On the stairway I have reached about 5 or 6 steps up and stopped climbing. Now I sit down close to the bannister, so that I can look across the room below. It is the room where we infants are when we have play time. At the wall opposite from where I am sitting is a wide double-door, and I am looking in it's direction.
As a "funny" side note, I know where the kid I have harrassed had been located when I did it, even though I remember nothing of the event itself.
The reason I'm looking in the direction of the big door is that I know the head nurse will be walking through this door if or when she comes, and I am hoping - no, I am insisting - that she comes. She must come! I hope she will come back and tell the other nurses that I shall not be punished after all.
On this day I don't recall anything prior to the moment when I sit down on the stairs, but it is obvious that the head nurse has been the one to condone the decision of how I should be punished. This incident is beyond doubt the first time I have been punished by order from her directly. I think she was the one to tell me personally that I was to be punished, and how.

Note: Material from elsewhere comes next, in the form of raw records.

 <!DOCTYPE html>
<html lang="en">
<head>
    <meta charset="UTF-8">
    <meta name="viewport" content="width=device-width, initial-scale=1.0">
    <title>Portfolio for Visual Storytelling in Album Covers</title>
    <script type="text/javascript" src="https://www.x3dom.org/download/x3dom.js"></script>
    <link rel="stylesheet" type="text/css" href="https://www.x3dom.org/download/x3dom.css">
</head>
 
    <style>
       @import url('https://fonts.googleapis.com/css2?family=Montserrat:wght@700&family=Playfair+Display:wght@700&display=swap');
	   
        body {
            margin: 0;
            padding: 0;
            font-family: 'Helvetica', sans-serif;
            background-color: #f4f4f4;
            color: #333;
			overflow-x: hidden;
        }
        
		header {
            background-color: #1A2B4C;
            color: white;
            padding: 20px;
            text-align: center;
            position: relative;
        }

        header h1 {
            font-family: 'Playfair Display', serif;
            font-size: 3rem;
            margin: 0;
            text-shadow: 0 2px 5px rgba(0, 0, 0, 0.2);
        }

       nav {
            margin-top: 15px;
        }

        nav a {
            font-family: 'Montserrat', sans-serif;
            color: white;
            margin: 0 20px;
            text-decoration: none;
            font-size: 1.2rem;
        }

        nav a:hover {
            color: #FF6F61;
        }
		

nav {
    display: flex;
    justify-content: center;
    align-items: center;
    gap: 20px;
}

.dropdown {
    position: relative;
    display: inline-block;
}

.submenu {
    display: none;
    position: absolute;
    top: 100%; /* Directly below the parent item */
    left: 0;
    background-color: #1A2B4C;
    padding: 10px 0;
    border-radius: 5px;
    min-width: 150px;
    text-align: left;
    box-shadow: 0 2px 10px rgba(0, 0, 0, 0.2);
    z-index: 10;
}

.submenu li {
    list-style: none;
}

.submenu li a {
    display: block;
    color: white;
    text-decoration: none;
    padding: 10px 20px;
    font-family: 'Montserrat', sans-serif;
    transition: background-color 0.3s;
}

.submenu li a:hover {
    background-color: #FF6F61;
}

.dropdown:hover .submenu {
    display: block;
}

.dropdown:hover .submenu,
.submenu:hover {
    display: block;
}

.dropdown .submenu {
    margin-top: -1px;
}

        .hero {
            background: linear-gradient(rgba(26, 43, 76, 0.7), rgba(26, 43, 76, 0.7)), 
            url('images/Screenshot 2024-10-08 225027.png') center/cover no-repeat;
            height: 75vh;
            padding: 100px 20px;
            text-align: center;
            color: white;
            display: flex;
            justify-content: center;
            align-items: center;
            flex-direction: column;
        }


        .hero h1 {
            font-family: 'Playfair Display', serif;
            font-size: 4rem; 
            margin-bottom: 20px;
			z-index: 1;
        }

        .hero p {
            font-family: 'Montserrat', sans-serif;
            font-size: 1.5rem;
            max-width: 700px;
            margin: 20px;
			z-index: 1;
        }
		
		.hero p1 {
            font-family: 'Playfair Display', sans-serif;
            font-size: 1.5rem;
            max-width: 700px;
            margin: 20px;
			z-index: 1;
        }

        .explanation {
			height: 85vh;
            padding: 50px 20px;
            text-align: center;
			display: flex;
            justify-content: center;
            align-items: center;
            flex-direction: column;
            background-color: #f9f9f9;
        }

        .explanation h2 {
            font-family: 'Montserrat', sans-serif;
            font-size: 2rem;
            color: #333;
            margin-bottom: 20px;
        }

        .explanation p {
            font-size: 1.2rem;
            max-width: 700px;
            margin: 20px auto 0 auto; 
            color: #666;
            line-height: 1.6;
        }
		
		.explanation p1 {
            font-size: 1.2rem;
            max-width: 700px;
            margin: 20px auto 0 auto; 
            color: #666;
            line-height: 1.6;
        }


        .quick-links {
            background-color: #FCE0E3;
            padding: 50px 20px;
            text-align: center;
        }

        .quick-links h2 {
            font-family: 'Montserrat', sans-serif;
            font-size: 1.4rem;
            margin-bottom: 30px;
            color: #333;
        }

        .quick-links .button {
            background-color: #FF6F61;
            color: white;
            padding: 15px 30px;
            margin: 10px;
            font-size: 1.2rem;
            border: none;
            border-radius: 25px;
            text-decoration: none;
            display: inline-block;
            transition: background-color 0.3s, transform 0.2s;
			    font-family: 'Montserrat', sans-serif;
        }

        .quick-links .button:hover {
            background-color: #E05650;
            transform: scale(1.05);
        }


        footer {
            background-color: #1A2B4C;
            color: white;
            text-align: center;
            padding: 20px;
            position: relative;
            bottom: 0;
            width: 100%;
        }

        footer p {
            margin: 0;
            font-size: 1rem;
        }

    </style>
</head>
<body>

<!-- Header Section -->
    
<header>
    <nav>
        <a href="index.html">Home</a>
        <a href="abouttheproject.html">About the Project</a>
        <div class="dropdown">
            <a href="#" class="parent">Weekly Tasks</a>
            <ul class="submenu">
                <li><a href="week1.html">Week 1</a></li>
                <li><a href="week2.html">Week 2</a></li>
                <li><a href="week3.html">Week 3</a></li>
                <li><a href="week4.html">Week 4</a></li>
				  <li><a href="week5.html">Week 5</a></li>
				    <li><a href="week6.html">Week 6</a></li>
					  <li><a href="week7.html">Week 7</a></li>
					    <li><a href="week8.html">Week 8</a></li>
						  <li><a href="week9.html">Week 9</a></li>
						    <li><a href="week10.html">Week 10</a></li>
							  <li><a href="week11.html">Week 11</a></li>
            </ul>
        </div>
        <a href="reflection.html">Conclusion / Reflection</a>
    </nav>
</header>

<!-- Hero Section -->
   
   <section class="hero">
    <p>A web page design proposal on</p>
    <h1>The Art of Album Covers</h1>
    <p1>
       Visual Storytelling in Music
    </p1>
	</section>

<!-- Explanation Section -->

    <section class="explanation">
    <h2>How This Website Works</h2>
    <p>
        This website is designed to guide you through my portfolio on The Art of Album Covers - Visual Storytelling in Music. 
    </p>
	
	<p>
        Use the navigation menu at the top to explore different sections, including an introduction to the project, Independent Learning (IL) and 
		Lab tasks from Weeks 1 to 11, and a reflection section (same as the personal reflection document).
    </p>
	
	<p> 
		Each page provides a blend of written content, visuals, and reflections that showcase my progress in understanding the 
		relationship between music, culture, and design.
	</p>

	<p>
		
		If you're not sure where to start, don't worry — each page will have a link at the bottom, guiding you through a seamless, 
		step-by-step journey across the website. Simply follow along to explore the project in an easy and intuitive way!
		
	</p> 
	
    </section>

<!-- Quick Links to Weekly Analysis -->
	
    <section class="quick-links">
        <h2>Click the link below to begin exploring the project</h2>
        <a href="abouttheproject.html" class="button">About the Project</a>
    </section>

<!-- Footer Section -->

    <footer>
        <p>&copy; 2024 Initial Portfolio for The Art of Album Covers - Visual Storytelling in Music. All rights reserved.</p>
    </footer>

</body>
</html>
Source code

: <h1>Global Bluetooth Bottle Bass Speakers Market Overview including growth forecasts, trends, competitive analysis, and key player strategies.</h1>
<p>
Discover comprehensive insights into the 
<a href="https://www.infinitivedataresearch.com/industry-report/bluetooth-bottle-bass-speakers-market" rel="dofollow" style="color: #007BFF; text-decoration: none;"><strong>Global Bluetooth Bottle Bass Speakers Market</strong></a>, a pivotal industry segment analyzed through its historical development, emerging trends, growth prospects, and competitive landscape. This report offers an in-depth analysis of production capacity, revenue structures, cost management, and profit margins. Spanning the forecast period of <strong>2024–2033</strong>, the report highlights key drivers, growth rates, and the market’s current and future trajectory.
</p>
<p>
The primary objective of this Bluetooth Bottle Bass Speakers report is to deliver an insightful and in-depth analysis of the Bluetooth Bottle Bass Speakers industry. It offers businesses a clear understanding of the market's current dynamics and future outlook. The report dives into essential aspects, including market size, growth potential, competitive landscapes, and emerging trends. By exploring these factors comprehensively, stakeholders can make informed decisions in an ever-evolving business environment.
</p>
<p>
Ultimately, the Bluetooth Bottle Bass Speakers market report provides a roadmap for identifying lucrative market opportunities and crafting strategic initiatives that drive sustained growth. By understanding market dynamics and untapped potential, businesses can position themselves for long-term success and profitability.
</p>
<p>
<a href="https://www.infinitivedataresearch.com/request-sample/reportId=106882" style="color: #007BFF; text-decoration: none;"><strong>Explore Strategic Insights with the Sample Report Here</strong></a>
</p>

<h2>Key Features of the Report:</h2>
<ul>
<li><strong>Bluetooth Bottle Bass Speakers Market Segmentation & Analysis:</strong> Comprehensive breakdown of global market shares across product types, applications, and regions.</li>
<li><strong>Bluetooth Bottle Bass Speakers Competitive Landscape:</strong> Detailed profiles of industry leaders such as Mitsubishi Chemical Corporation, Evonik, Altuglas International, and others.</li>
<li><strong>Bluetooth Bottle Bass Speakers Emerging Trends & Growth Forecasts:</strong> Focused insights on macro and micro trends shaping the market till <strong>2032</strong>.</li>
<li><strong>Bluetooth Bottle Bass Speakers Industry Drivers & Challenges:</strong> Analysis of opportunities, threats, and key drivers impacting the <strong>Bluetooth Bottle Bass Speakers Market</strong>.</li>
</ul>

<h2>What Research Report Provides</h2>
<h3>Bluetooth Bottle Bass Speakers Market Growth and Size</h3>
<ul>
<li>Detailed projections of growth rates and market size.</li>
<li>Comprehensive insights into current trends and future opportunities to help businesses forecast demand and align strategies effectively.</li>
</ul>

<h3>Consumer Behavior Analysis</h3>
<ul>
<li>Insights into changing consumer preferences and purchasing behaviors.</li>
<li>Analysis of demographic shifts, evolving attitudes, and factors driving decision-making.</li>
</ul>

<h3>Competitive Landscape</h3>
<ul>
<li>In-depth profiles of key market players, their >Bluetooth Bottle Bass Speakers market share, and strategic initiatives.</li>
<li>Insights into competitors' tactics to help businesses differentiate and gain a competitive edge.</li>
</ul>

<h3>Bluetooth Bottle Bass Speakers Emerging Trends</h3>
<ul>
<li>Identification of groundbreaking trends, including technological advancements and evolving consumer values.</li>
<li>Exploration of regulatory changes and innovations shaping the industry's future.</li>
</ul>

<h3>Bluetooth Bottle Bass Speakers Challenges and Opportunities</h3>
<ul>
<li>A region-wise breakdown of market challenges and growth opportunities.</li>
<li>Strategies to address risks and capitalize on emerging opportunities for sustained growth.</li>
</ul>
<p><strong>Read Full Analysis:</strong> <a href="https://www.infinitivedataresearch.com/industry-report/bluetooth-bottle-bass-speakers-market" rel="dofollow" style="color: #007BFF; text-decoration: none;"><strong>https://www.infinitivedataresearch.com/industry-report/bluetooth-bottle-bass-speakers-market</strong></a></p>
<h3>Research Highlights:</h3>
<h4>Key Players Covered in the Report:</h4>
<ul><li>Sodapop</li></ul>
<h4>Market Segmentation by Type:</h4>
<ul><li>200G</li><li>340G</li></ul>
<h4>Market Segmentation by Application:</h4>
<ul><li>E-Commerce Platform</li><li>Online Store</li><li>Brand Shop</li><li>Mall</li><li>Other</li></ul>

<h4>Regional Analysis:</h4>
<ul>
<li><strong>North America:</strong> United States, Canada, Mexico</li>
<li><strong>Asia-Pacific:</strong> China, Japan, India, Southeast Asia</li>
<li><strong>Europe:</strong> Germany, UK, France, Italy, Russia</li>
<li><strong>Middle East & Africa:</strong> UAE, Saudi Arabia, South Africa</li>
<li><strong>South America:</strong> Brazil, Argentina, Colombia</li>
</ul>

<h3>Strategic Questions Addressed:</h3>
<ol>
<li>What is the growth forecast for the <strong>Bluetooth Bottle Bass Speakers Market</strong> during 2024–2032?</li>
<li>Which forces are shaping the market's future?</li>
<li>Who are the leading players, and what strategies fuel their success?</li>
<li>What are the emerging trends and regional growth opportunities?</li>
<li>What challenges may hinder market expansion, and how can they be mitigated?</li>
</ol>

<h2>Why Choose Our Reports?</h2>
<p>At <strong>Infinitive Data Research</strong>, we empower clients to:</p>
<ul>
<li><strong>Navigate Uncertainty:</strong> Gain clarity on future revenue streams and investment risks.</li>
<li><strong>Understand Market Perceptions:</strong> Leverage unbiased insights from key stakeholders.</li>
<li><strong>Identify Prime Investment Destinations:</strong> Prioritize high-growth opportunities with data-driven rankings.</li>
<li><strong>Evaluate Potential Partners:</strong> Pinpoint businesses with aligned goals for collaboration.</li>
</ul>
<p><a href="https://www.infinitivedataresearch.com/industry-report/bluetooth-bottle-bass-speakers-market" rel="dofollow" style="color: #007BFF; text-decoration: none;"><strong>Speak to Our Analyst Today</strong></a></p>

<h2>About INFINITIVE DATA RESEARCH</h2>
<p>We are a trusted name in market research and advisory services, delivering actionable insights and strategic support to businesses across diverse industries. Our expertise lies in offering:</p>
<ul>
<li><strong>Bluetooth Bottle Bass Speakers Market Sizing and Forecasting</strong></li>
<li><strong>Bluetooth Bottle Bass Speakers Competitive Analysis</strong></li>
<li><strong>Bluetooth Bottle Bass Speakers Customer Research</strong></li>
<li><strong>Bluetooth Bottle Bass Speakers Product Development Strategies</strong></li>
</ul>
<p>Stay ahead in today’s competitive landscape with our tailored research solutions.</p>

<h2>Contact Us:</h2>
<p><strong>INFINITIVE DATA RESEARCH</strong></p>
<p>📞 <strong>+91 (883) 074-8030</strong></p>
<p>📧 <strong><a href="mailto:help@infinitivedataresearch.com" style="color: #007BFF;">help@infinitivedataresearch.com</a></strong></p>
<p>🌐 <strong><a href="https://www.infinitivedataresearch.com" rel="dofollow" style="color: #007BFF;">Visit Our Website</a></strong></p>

And this is the reason why this became my first memory. I was shocked, I was angry, I felt wronged. I was becoming a small baby again and would be abandoned and not be allowed to play or eat because I would be a very small baby again.
I did know there was something I had done to another kid, and that it had made the nurses very angry. I had no sensation of what I had done actually being bad or wrong, only that for some reason it had made the nurses become angry and give me a scare because of it. I had done nothing wrong, but I was being punished because they thought I was a small baby - and small babies were not liked. Never be small! And of course, never be weak! If you want something, you go and get it. You can influence the adults to like you, by smiling, by standing up, etc., but sometimes for no apparent reason they would suddenly hate you and be mean to you, and there was nothing you could do about it, except be strong and learn more about the world.
Doing something wrong or bad is not why you get punished. Being small is!